Cheap, efficient, parallel computing has been a dream of computer scientists since the early pioneers in the 1960s. While great strides have been made in parallel architecture and hardware design, there hasn't been much progress in software. Parallel languages and toolkits, such as MPI and PVM, either take a low-level, essentially assembly-like approach to programming shared memory and distributed memory machines, or, like NESL and Matlab, try to be very high-level and incorporate implicit parallel constructs.

The Titanium language tries to take a middle ground between low-level explicit parallelism and high-level language abstractions. It is a cross between Split-C, a SPMD, explicitly-parallel, shared memory, low-level language, and Java, a popular, object-oriented, multi-threaded descendent of C++. The designers of Titanium hope that by taking an explicitly-parallel language and giving it higher-level language constructs, they can achieve high-performance, easy-to-program, parallel computing.

Explicit parallelism tends to be expressed in two forms, SPMD or multi-threading. SPMD programming has one thread per processing unit, each thread starting at the same time and running the same code. Communication and coordination happens through shared memory abstractions, explicit barriers and synchronization. Multi-threaded programs , on the other hand, have many dynamically created threads, each of this may start at an arbitrary time and may be running different code. Communication between threads happens via shared memory abstractions and explicit synchronization on shared locks.

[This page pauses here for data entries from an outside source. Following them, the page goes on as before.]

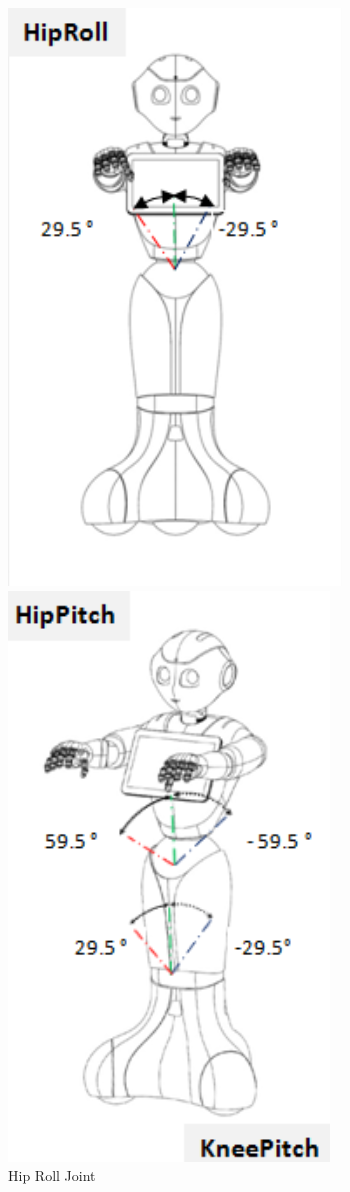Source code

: \documentclass{CSSRforAfrica}
\begin{document}
\begin{figure}[!hbpt]
    \centering
    \begin{minipage}{0.45\textwidth}
        \centering
        \includegraphics[scale=0.45]{images/HipRoll.png}
        \caption{Hip Roll Joint \cite{PepperJoints}}
        \label{fig: Hip Roll joint}
    \end{minipage}\hfill
    \begin{minipage}{0.45\textwidth}
        \centering
        \includegraphics[scale=0.45]{images/HipPitchandKneePitch.png}

\end{minipage}
\end{figure}
\end{document}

Titanium takes the SPMD approach to parallelism. This makes it easy to rewrite vector-parallel programs merely by mapping portions of the data to the processing units available. If you have n units of data and p processing units, each processing unit will then perform n/p of the work. Many programs tend to have a computation-communication two-phase cycle. This allows each processor to do the maximum work possible by itself, and then communicate boundary data to neighboring processors.

Titanium also takes advantage of object-orientation as a high-level program organization strategy. The designers hope this will encourage code modularity and code reuse between different projects. Since many of the current benchmark projects tend to be quite mathematical, for example, reuse of standard BLAS functions is imperative for building useful libraries for potential users.

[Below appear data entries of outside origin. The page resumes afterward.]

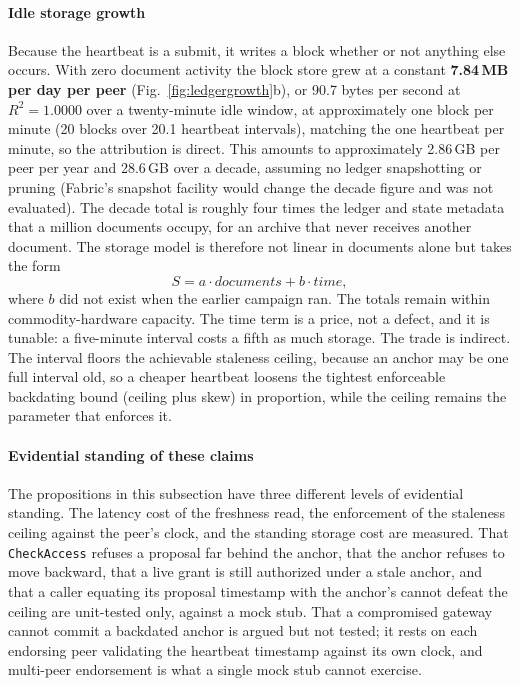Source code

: \documentclass[preprint,12pt]{elsarticle}
\begin{document}
\paragraph{Idle storage growth}
Because the heartbeat is a submit, it writes a block whether or not anything
else occurs. With zero document activity the block store grew at a constant
\textbf{7.84\,MB per day per peer} (Fig.~\ref{fig:ledgergrowth}b), or 90.7 bytes per second at
$R^2 = 1.0000$ over a twenty-minute idle window, at approximately one block
per minute (20 blocks over 20.1 heartbeat intervals), matching the one heartbeat
per minute, so the attribution is direct. This amounts to approximately
2.86\,GB per peer per year and 28.6\,GB over a decade, assuming no ledger
snapshotting or pruning (Fabric's snapshot facility would change the decade
figure and was not evaluated). The decade total is roughly four times
the ledger and state metadata that a million documents occupy, for an archive
that never receives another document. The storage model is
therefore not linear in documents alone but takes the form
\begin{equation}
  S = a \cdot \mathit{documents} + b \cdot \mathit{time},
  \label{eq:storage_model}
\end{equation}
where $b$ did not exist when the earlier campaign ran. The totals remain
within commodity-hardware capacity. The time term is a price, not a defect, and it is
tunable: a five-minute interval costs a fifth as much storage. The trade is
indirect. The interval floors the achievable staleness ceiling, because an
anchor may be one full interval old, so a cheaper heartbeat loosens the
tightest enforceable backdating bound (ceiling plus skew) in proportion,
while the ceiling remains the parameter that enforces it.

\paragraph{Evidential standing of these claims}
The propositions in this subsection have three different levels of evidential standing.
The latency cost of the freshness read, the enforcement
of the staleness ceiling against the peer's clock, and the standing storage
cost are measured. That \texttt{CheckAccess} refuses a proposal far behind the
anchor, that the anchor refuses to move backward, that a live grant is still
authorized under a stale anchor, and that a caller equating its proposal
timestamp with the anchor's cannot defeat the ceiling are unit-tested only,
against a mock stub. That a compromised gateway cannot commit a backdated
anchor is argued but not tested; it rests on each endorsing peer validating
the heartbeat timestamp against its own clock, and multi-peer endorsement is
what a single mock stub cannot exercise.
\end{document}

While Titanium is useful for converting sequential and vector code to parallel code, the lack of multi-threading can cause some abstraction problems. Let's say we have a model of the climate over the United States and we want to see how global warming will affect the crops in Nebraska. Various scientific disciplines can provide good models for wind flow, humidity, air chemistry, solar radiation and reflection. Each of these models can be developed independentally and then joined together to create a complete climate simulation.

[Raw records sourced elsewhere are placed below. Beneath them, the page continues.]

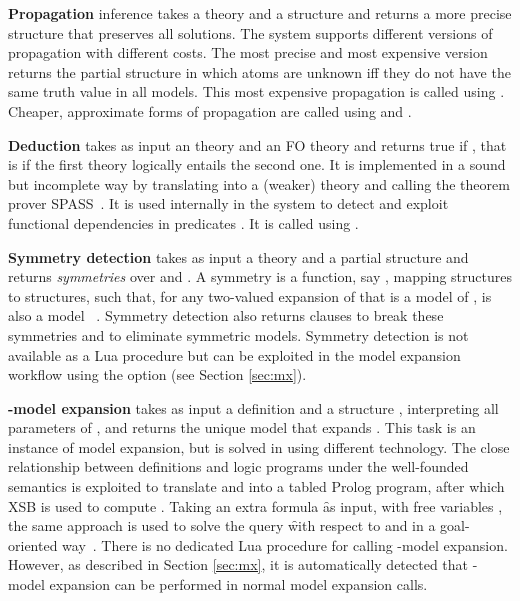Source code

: \textbf{Propagation} inference takes a theory and a structure and
returns a more precise structure that preserves all solutions. The
system supports different versions of propagation with different
costs. The most precise and most expensive version returns the partial
structure in which atoms are unknown iff they do not have the same
truth value in all models. This most expensive propagation is called using . 
Cheaper, approximate forms of propagation are called using  and .

\textbf{Deduction} takes as input an \foidaggpft theory \theory and an
FO theory  and returns true if , that is if the first theory logically entails the
second one. It is implemented in a sound but incomplete way by
translating \theory into a (weaker) \FO theory and calling the theorem
prover SPASS~\cite{cade/WeidenbachDFKSW09}. It is used internally in
the \idp system to detect and exploit functional dependencies in
predicates \cite{iclp/DeCatB13}. It is called using .

\textbf{Symmetry detection} takes as input a theory \theory and a
partial structure \I and returns \emph{symmetries} over \theory and
\I. A symmetry is a function, say , mapping structures to
structures, such that, for any two-valued expansion  of \I that is
a model of \theory,  is also a model
~\cite{ictai/DevriendtBMDD12}. Symmetry detection also returns clauses
to break these symmetries and to eliminate symmetric models. 
Symmetry detection is not available as a Lua procedure but can be exploited in the model expansion workflow using the option  (see Section \ref{sec:mx}).

\textbf{\D-model expansion} takes as input a definition \D and a
structure , interpreting all parameters of \D, and returns
the unique model \I that expands . This task is an instance
of model expansion, but is solved in \idp using different
technology. The close relationship between definitions and logic
programs under the well-founded semantics is exploited to translate \D
and  into a tabled Prolog program, after which XSB is used to
compute \I.  Taking an extra formula \f as input, with free variables
\xxx, the same approach is used to solve the query \f with respect to
\D and  in a goal-oriented way~\cite{tplp/Jansen13}. There is no dedicated Lua procedure for calling -model expansion. However, as described in Section \ref{sec:mx}, it is automatically detected that -model expansion can be performed in normal model expansion calls.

In Titanium, there is one dimension of parallelism. Either each piece of the climate model runs on a different processor, or we run each piece on every processor and split the grid across processors. The first option is not ideal since the pieces interact with each other at every grid point. If the pieces are split this way, every computational interaction between the them must involve communication across processors. The second option is better at preserving the locality of the model interactions, but it leads to muddled programs. Since we only have one thread of control, we have to rewrite our entire program so that this single thread of control can call all of the different models in the system. Each time we add a new component, we have to add its code to every control point in the program. If the original control flow developed for each model didn't match each other, the programmer would have to reengineer the combined system from scratch!

The lack of multi-threading also prevents the programmer from hiding I/O latency. In a large, dense matrix decomposition or matrix-multiply application, a lot of time will be spent in disk I/O, reading and writing temporary matrices to disk. One would like to spawn independent threads to perform this I/O so the main program can perform useful computation at the same time.

Specification

This project adds a multi-threading extension to Titanium to allow creation and control of multiple SPMD thread groups. Each SPMD thread group (hereafter called ThreadGroup) consists of Ti.numProcs() threads. All threads in a ThreadGroup are started at the same time and synchronize with only each other when a barrier, broadcast, exchange, reduction or scan is performed. We adopt a modification of the java.lang.Thread API, called ti.lang.ThreadGroup, to support control of ThreadGroups. We also implement and extend the Java framework for method serialization and synchronization. Several mechanisms currently used in Titanium must be modified and extended to support ThreadGroups. These modifications are described below.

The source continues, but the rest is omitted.